Assets exceeding the £1 million threshold will be subject to a 20 per cent inheritance tax rate, with the tax liability spread over a 10-year period. To put that in context, in Australian terms a $10m farm brought when land was $200 an acre and sold for $2000 cheap would be hit with a tax bill of up to $200,000 a year for a decade. 

Like Chalmers, Starmer wraps their socialist redistribution plans in language about “closing loopholes” and ensuring “everyone pays their fair share.”

Now, let’s turn our eyes back to Canberra. Should Albanese scrape through a narrow win in May, he will be only the second PM in 30 years to secure a second term. But make no mistake: his political clock is ticking so he needs something to leave as his legacy.

Having failed to enshrine the Voice, he will want to go down in history as more than just the guy who brought back free TAFE. Like Keating before him, who gave us Native Title, Albanese is itching for a lasting policy signature.

Enter: the two-tier tax system.  With the Super tax extended to other forms of capital gains.

Imagine this: a capital gains regime that taxes unrealised gains across all assets over $3 million—land, shares, property, farms. Not just for super accounts, but for individuals.

Let’s not forget that Albo’s proposal to tax superannuation balances exceeding $3 million was announced on February 28, 2023, after the last federal election, not before.

The policy aims to increase the concessional tax rate on earnings for these balances from 15 per cent to 30 per cent, starting from July 1, 2025

As of April 2025, the enabling legislation had not been passed but no doubt should labor win the the changes will pass (those who voted for the Greens and Teals from rich suburbs might learn a painful lesson.

Approximately 80,000 Australians, representing about 0.5 per cent of superannuation account holders with earnings on superannuation balances above $3 million being taxed at 30 per cent, while earnings on balances below this threshold will continue to be taxed at the existing 15 per cent rate.? Here is the beauty of the legislation for the government the $3 million threshold is not indexed to inflation so over time that 0.5 per cent will become 5 per cent and eventually 50 per cent of super policy holders.

A quick look at the electoral map shows why this government feels safe at targeting those with a degree of wealth. The ALP’s real base is still outer urban—the red belts of Sydney, Melbourne and Brisbane. Whereas regional Australia, far from where the 80,000 holders of more than $3m in super and the 80,000 farmers live, overwhelmingly vote blue.

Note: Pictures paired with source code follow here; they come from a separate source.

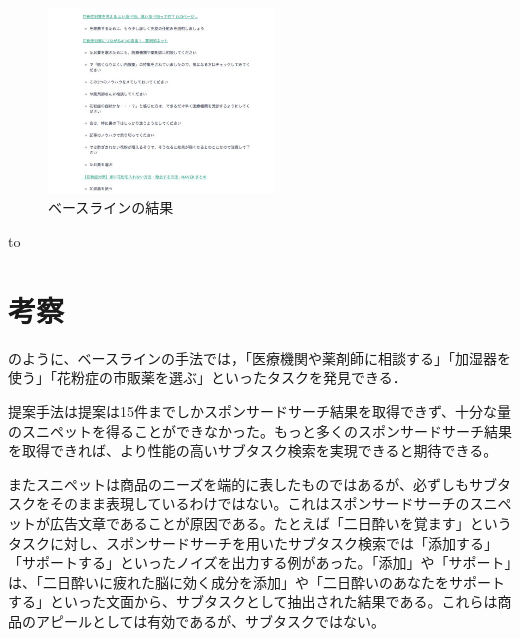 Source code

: \documentclass[submit,techreq]{ipsj}
\begin{document}
\begin{figure}[tb]
\includegraphics[width=6cm, bb=0 0 550 719]{base_line3.jpg}
\caption{ベースラインの結果}
\label{fig:baseline_result}
\end{figure}




\begin{table}[tb] 
\caption{花粉症対策の方法タスク検索} 
\label{tab:result}
\hbox to
\end{table}



\section{考察}


のように、ベースラインの手法では，「医療機関や薬剤師に相談する」「加湿器を使う」「花粉症の市販薬を選ぶ」といったタスクを発見できる．


提案手法は提案は15件までしかスポンサードサーチ結果を取得できず、十分な量のスニペットを得ることができなかった。もっと多くのスポンサードサーチ結果を取得できれば、より性能の高いサブタスク検索を実現できると期待できる。

またスニペットは商品のニーズを端的に表したものではあるが、必ずしもサブタスクをそのまま表現しているわけではない。これはスポンサードサーチのスニペットが広告文章であることが原因である。たとえば「二日酔いを覚ます」というタスクに対し、スポンサードサーチを用いたサブタスク検索では「添加する」「サポートする」といったノイズを出力する例があった。「添加」や「サポート」は、「二日酔いに疲れた脳に効く成分を添加」や「二日酔いのあなたをサポートする」といった文面から、サブタスクとして抽出された結果である。これらは商品のアピールとしては有効であるが、サブタスクではない。
\end{document}
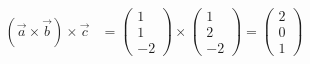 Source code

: \begin{solution}
\begin{align}
	(\vec a \times  \vec b) \times \vec c &= \left ( \begin{array}{c}1\\1\\-2 \end{array} \right ) \times \left ( \begin{array}{c}1\\2\\-2 \end{array} \right ) = \left ( \begin{array}{c}2\\0\\1 \end{array} \right )
\end{align}
\end{solution}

What better policy for the Left than to go after the 1 per cent of the voting capitalist class in one simple policy with no political cost as the inner seats will be held by the Teals and the country seats by the Liberal and Nationals.

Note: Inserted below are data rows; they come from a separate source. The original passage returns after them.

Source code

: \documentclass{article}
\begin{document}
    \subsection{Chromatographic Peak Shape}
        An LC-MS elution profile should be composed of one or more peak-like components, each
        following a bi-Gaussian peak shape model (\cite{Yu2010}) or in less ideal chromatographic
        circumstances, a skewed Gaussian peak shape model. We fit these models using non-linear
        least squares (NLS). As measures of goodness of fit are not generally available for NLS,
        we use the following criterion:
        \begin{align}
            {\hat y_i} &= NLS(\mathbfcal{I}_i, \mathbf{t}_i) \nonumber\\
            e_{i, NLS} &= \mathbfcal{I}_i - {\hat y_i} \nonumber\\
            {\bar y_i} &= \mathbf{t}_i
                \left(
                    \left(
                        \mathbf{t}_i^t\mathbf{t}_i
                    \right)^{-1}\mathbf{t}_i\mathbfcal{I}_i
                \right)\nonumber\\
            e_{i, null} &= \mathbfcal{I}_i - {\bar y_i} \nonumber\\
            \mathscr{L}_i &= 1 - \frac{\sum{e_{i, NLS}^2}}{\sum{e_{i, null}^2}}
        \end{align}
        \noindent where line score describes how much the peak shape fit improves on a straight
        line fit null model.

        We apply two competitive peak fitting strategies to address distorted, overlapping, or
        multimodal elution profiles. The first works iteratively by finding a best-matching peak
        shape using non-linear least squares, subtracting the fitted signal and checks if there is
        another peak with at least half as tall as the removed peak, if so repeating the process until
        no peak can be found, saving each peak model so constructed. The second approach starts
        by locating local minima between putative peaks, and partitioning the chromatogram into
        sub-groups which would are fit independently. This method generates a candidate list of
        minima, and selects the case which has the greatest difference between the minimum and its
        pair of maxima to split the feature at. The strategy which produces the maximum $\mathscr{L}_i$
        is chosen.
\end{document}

After all, it’s not their base that’ll feel the pain. And they’ll spin it as a blow against the privileged class, nothing like a bit of class envy to get the socialists’ juices running and we are talking about a hopeless socialist government.

But for farmers, it would be devastating. Because once you set a precedent for taxing unrealised gains, there is no going back.

It becomes a tool for ideologues to reshape the economy, punish generational wealth, and finance their ideological fancies. It would be taking us back to the days of inheritance taxes forcing farming families to sell assets to pay phantom tax bills, something that is now locked and loaded into the UK tax system.

The end result is the end of the intergenerational farming family and the takeover of corporate farming by another creature of Keating, the superannuation system, which just loves to buy a big asset class like rural land.

Final thoughts

So here is the takeaway in these final days before the election:

  • Beware a Prime Minister with nothing to lose.
  • Beware a Treasurer who dreams of remaking capitalism in his own image.
  • Beware a party that finds policy inspiration from across the socialist seas.
  • And most of all, beware any politician who talks about taxing unrealised capital gains and refuses to rule it out. Because if they won’t rule it out now, imagine what they’ll do once they think no one can stop them.